« La première justice c’est la conscience ».
Monsieur Madeleine, maire de Montreuil-sur-Mer est un notable respecté qui, dans son souci de rédemption et de probité, ne peut empêcher le surgissement du passé et l’accomplissement d’erreurs funestes. L’inspecteur Javert le soupçonne d’être Jean Valjean, ancien forçat du bagne de Toulon. Fantine le tient responsable de son licenciement et de sa déchéance. Madeleine/Valjean va donc s’opposer directement à Javert afin d’éviter l’incarcération de Fantine, injustement accusée d’avoir agressé un bourgeois odieux. Fantine doit se saigner afin de répondre aux exigences exorbitantes des Thénardier qui exploitent et maltraitent sa fille Cosette. Si elle part en prison, elle ne pourra plus se prostituer et gagner de quoi satisfaire la voracité des aubergistes de Montfermeil. Valjean a parfaitement saisi la situation et ne veut que le bien de Fantine déjà très diminuée par la maladie. Confronté à l’imminence de la mort de Fantine, Jean Valjean est face à un problème cornélien, courir à Montfermeil et réunir enfin Cosette à Fantine ou bien se rendre séance tenante au tribunal d’Arras afin d’innocenter un simple d’esprit passant pour être Valjean malgré ses dénégations et risquant le bagne à perpétuité.

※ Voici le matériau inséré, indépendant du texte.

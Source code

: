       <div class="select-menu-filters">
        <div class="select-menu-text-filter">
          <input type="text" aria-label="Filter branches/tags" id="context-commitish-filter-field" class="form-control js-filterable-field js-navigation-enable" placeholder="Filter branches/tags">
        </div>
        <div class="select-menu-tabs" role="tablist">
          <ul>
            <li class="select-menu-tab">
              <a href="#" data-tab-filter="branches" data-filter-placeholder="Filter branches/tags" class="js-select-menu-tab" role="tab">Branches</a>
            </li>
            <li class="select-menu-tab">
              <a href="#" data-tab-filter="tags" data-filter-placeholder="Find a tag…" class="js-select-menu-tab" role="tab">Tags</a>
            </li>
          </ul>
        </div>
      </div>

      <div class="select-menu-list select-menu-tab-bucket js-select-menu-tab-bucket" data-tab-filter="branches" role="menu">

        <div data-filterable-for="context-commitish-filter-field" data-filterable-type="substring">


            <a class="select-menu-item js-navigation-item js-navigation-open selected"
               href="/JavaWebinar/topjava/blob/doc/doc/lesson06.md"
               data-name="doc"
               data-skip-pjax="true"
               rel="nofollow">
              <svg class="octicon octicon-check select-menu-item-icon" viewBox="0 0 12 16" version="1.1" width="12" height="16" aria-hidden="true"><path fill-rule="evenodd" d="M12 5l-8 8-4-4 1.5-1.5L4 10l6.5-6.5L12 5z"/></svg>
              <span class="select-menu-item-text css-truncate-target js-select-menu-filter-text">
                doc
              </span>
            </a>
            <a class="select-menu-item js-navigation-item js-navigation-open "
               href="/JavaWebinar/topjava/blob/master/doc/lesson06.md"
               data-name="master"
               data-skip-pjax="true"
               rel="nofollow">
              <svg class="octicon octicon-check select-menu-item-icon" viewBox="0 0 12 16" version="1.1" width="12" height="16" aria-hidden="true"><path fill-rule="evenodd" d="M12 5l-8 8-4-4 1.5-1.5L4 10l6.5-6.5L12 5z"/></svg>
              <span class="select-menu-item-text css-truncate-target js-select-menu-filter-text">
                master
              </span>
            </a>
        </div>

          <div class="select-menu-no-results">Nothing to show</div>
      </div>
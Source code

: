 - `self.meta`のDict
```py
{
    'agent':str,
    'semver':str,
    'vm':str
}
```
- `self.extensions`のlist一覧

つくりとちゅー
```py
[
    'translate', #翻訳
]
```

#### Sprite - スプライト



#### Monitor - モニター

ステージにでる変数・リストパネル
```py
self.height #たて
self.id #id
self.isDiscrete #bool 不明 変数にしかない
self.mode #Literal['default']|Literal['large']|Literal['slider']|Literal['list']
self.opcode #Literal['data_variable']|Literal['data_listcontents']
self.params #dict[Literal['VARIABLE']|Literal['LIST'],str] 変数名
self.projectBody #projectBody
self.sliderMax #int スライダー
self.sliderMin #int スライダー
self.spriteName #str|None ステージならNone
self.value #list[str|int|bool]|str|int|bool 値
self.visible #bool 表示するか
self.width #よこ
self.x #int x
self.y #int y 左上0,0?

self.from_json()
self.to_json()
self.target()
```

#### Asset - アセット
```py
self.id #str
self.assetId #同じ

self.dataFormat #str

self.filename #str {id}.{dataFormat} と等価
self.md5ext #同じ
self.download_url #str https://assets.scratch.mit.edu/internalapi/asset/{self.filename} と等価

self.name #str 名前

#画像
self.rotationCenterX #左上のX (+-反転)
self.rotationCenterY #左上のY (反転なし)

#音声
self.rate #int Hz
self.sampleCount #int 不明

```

Le tome 3 du manga de Takahiro Arai clôt le tome 1 des Misérables de Victor Hugo, intitulé Fantine. Il relate le choc entre deux conceptions de la justice, l’une, humaniste, incarnée par Valjean, l’autre, rigoriste personnifiée par Javert. Le combat titanesque entre le lion et le loup, Valjean et Javert, les deux monstres sacrés de la littérature est admirablement restitué dans le manga. Bien que les physionomies dessinées tranchent avec les représentations archétypales, les personnages n’en dégagent pas moins charisme et puissance. Javert, une moitié de visage dissimulée derrière une mèche blonde tombante, biface intérieurement fêlé, semble redoutable et acculé ; Valjean, la barbichette post-moderne, est un colosse juvénile qui ne fait pas son âge, 54 ans à l’époque des faits en 1823. Il est particulièrement touchant quand il se débat avec lui-même, cherchant des excuses à sa conduite mais toujours avec l’œil de la conscience qui le fixe implacablement. Des crispations pourraient apparaître par rapport aux libertés prises et aux exagérations imposées mais cela ferait méjuger d’une œuvre forte, toilettée, revigorée et enrichie de belle manière par un mangaka doué et respectueux.